#### STORED DATA

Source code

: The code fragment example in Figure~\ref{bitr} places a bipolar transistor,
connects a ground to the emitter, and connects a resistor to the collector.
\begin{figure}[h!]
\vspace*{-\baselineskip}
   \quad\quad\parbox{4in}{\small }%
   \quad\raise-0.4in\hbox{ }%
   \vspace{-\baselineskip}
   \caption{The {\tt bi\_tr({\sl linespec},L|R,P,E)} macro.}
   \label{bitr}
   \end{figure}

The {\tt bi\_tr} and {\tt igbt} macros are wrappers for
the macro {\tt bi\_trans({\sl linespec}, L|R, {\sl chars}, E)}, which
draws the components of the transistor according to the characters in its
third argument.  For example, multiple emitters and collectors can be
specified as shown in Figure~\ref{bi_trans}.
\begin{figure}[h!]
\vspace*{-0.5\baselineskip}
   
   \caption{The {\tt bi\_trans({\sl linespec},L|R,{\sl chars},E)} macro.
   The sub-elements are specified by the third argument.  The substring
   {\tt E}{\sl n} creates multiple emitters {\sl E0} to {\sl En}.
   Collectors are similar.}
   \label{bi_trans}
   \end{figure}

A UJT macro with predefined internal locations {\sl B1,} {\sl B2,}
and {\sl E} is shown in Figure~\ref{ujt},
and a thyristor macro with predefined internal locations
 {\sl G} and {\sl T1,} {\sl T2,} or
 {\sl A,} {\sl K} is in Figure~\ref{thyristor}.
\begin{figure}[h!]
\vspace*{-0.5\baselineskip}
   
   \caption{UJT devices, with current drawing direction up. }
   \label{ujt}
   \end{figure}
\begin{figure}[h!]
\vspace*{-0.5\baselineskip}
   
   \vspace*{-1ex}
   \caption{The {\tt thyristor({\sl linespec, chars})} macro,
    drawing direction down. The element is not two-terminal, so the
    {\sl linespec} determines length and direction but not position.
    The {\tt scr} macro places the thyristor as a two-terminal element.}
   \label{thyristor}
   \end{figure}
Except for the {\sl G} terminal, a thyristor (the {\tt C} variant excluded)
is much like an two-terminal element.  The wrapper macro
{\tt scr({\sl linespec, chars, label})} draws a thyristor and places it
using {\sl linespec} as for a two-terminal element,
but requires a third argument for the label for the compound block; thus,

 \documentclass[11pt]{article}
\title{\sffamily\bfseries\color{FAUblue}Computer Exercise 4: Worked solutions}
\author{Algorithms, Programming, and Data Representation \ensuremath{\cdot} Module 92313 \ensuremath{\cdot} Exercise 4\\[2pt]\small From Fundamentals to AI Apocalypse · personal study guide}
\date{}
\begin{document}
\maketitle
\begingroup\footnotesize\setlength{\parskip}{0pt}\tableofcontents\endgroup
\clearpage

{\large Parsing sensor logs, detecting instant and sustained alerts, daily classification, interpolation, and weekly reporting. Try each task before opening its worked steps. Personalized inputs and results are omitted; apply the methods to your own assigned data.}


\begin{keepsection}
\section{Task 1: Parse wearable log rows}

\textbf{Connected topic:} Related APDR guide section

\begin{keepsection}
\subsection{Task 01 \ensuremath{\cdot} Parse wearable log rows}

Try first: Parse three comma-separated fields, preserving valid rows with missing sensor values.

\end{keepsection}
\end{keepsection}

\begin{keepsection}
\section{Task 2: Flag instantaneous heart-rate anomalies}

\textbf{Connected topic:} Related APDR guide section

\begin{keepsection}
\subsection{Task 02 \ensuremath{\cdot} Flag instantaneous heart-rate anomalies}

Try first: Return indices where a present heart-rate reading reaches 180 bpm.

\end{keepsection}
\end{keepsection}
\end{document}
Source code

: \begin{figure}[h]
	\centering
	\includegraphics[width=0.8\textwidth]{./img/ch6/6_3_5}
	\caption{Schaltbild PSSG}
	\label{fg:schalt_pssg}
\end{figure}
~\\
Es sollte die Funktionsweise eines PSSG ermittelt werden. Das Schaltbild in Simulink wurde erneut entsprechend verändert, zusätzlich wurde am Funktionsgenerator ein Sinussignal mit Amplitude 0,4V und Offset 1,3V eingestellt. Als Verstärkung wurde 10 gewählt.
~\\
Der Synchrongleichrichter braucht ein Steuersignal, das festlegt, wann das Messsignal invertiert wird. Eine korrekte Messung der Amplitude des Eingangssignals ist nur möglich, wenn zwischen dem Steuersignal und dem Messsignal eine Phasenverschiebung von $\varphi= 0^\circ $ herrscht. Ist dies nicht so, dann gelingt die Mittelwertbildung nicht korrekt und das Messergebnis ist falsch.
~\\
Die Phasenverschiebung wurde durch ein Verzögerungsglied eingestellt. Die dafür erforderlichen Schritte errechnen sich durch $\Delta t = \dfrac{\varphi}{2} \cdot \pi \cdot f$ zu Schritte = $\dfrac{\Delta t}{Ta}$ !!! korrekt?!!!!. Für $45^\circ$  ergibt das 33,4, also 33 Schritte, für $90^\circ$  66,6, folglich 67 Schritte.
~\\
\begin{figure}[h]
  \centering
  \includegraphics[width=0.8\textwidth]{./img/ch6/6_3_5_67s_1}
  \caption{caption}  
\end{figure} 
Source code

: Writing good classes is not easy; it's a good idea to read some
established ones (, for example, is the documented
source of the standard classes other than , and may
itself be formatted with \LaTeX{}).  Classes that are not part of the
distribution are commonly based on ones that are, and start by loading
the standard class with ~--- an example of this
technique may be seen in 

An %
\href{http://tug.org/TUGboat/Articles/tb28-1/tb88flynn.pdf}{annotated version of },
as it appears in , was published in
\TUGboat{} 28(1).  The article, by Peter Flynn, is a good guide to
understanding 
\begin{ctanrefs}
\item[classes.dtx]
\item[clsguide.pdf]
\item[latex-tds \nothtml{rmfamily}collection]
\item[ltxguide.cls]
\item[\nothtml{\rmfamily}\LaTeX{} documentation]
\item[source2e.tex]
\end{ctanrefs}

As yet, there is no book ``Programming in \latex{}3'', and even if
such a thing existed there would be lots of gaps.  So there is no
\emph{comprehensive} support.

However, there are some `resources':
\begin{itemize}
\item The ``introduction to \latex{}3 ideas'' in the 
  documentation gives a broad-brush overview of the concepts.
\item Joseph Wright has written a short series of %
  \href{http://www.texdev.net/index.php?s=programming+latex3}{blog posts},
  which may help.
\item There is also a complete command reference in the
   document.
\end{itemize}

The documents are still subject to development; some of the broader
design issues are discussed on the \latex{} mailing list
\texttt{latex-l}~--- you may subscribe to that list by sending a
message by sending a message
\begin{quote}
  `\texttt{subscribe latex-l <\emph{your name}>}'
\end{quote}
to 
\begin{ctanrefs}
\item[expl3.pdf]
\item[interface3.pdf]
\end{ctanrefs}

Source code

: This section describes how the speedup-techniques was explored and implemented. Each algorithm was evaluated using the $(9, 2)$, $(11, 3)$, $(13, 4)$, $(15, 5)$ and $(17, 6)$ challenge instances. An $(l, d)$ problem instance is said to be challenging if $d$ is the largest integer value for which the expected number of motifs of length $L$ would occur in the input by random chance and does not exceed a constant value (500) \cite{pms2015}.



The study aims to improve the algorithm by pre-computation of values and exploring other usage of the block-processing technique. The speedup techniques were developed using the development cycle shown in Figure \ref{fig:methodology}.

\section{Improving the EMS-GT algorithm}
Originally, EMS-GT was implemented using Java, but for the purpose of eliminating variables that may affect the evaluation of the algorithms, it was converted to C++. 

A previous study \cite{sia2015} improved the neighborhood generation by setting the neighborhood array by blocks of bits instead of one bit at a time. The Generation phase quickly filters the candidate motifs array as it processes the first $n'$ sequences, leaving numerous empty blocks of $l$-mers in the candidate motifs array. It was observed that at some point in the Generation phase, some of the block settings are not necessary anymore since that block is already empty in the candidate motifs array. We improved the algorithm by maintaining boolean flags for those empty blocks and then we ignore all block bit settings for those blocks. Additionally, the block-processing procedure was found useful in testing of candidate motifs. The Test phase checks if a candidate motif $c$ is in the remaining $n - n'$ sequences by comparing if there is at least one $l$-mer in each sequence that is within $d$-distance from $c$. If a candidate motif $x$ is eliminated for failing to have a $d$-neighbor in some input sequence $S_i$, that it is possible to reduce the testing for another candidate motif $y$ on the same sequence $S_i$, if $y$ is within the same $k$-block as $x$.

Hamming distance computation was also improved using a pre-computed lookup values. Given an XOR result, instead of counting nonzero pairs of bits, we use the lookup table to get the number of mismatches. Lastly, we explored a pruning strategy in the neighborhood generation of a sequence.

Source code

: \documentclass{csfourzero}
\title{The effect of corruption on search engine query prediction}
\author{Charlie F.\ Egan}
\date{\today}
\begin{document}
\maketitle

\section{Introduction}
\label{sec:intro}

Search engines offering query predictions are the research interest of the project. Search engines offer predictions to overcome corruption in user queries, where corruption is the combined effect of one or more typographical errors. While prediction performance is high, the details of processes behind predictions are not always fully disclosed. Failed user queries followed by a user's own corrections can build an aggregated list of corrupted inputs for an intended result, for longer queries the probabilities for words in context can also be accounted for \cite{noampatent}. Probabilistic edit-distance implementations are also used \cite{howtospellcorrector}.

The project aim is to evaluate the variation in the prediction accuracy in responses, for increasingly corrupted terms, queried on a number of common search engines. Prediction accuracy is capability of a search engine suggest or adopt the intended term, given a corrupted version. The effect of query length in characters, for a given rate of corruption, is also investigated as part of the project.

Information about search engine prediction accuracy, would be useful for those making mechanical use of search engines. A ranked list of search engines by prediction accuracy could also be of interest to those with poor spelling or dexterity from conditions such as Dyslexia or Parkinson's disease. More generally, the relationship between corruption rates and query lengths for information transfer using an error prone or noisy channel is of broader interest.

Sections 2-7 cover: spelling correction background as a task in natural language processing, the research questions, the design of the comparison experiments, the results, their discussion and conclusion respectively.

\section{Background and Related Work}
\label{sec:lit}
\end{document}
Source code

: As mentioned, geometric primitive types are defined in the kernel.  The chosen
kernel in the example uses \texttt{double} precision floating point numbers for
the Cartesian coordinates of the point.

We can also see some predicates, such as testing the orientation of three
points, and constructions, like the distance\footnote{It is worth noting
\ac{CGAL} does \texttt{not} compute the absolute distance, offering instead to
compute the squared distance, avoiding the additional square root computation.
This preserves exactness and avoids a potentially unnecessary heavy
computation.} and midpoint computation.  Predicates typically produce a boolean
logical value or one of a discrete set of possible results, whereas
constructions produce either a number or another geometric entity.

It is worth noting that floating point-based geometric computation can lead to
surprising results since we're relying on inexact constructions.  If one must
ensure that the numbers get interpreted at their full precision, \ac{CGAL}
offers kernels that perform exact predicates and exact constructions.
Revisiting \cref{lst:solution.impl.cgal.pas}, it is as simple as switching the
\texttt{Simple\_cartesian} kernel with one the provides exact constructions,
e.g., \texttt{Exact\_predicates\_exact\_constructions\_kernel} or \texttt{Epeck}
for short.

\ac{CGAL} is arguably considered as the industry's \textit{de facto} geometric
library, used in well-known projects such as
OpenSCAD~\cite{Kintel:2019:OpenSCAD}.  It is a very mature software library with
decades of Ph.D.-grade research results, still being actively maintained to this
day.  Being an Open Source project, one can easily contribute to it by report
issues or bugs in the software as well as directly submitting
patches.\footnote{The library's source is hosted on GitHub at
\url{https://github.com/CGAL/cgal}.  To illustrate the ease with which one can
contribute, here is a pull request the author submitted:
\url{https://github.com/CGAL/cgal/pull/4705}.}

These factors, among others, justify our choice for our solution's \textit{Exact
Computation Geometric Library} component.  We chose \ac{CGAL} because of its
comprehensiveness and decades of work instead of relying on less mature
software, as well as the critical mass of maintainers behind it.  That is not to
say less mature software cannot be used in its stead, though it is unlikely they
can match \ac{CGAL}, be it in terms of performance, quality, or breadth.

########

### [DESCRIPTION OF THE TASK]
From the entries above, restate word for word the lines from the line containing "offering instead to" to the line containing "logical value or", both ends included, and nothing more.

### [YOUR SOLUTION]
\ac{CGAL} does \texttt{not} compute the absolute distance, offering instead to
compute the squared distance, avoiding the additional square root computation.
This preserves exactness and avoids a potentially unnecessary heavy
computation.} and midpoint computation.  Predicates typically produce a boolean
logical value or one of a discrete set of possible results, whereas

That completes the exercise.